* _Work task_: Line by line, copy the listing below exactly.

(Material shown)

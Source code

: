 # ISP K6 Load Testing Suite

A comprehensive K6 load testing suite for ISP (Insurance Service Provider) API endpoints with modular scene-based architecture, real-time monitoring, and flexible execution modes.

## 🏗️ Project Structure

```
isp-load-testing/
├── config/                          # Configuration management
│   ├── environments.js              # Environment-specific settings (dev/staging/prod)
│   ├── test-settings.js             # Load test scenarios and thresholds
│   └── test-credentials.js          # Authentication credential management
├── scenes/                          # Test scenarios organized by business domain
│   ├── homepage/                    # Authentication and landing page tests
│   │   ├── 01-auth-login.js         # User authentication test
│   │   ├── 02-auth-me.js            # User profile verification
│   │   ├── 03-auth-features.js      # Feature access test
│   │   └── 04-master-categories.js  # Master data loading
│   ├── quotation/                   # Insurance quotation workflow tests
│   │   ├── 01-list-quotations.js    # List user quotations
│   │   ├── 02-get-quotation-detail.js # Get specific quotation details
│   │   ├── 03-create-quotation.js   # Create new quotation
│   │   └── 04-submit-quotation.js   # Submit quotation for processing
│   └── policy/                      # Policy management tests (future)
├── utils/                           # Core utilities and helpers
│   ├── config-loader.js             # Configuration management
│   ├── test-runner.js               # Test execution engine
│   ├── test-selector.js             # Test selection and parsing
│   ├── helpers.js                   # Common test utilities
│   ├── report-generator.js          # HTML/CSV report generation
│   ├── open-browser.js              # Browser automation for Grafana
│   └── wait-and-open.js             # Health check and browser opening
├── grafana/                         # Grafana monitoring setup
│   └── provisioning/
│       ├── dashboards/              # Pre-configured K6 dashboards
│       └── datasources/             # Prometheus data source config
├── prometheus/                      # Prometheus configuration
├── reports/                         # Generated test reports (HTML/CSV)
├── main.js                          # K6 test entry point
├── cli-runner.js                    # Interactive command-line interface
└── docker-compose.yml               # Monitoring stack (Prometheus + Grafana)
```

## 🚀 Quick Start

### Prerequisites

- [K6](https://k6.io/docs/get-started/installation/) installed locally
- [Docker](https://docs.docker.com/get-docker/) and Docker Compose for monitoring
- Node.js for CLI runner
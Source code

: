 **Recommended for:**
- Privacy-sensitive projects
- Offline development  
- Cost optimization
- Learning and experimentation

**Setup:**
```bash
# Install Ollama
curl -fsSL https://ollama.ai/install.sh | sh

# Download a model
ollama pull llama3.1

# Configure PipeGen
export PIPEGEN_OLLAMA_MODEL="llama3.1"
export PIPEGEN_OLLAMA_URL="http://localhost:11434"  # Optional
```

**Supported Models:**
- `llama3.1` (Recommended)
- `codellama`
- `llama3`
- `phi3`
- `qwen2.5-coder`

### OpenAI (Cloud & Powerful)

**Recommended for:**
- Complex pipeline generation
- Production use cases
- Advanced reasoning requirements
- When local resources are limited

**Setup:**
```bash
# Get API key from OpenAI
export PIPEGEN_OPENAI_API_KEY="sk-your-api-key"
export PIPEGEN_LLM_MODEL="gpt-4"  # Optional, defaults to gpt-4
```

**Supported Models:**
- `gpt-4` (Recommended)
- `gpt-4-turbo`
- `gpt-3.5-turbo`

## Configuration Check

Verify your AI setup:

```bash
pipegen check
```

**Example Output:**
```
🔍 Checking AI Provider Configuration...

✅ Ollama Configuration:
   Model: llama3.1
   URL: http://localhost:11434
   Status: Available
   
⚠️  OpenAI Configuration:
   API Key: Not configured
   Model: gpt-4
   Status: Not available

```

(End Material shown)

* _Task response_:
Source code

: # ISP K6 Load Testing Suite

A comprehensive K6 load testing suite for ISP (Insurance Service Provider) API endpoints with modular scene-based architecture, real-time monitoring, and flexible execution modes.

## 🏗️ Project Structure

```
isp-load-testing/
├── config/                          # Configuration management
│   ├── environments.js              # Environment-specific settings (dev/staging/prod)
│   ├── test-settings.js             # Load test scenarios and thresholds
│   └── test-credentials.js          # Authentication credential management
├── scenes/                          # Test scenarios organized by business domain
│   ├── homepage/                    # Authentication and landing page tests
│   │   ├── 01-auth-login.js         # User authentication test
│   │   ├── 02-auth-me.js            # User profile verification
│   │   ├── 03-auth-features.js      # Feature access test
│   │   └── 04-master-categories.js  # Master data loading
│   ├── quotation/                   # Insurance quotation workflow tests
│   │   ├── 01-list-quotations.js    # List user quotations
│   │   ├── 02-get-quotation-detail.js # Get specific quotation details
│   │   ├── 03-create-quotation.js   # Create new quotation
│   │   └── 04-submit-quotation.js   # Submit quotation for processing
│   └── policy/                      # Policy management tests (future)
├── utils/                           # Core utilities and helpers
│   ├── config-loader.js             # Configuration management
│   ├── test-runner.js               # Test execution engine
│   ├── test-selector.js             # Test selection and parsing
│   ├── helpers.js                   # Common test utilities
│   ├── report-generator.js          # HTML/CSV report generation
│   ├── open-browser.js              # Browser automation for Grafana
│   └── wait-and-open.js             # Health check and browser opening
├── grafana/                         # Grafana monitoring setup
│   └── provisioning/
│       ├── dashboards/              # Pre-configured K6 dashboards
│       └── datasources/             # Prometheus data source config
├── prometheus/                      # Prometheus configuration
├── reports/                         # Generated test reports (HTML/CSV)
├── main.js                          # K6 test entry point
├── cli-runner.js                    # Interactive command-line interface
└── docker-compose.yml               # Monitoring stack (Prometheus + Grafana)
```

## 🚀 Quick Start

### Prerequisites

- [K6](https://k6.io/docs/get-started/installation/) installed locally
- [Docker](https://docs.docker.com/get-docker/) and Docker Compose for monitoring
- Node.js for CLI runner
Source code

: **Recommended for:**
- Privacy-sensitive projects
- Offline development  
- Cost optimization
- Learning and experimentation

**Setup:**
```bash
# Install Ollama
curl -fsSL https://ollama.ai/install.sh | sh

# Download a model
ollama pull llama3.1

# Configure PipeGen
export PIPEGEN_OLLAMA_MODEL="llama3.1"
export PIPEGEN_OLLAMA_URL="http://localhost:11434"  # Optional
```

**Supported Models:**
- `llama3.1` (Recommended)
- `codellama`
- `llama3`
- `phi3`
- `qwen2.5-coder`

### OpenAI (Cloud & Powerful)

**Recommended for:**
- Complex pipeline generation
- Production use cases
- Advanced reasoning requirements
- When local resources are limited

**Setup:**
```bash
# Get API key from OpenAI
export PIPEGEN_OPENAI_API_KEY="sk-your-api-key"
export PIPEGEN_LLM_MODEL="gpt-4"  # Optional, defaults to gpt-4
```

**Supported Models:**
- `gpt-4` (Recommended)
- `gpt-4-turbo`
- `gpt-3.5-turbo`

## Configuration Check

Verify your AI setup:

```bash
pipegen check
```

**Example Output:**
```
🔍 Checking AI Provider Configuration...

✅ Ollama Configuration:
   Model: llama3.1
   URL: http://localhost:11434
   Status: Available
   
⚠️  OpenAI Configuration:
   API Key: Not configured
   Model: gpt-4
   Status: Not available

```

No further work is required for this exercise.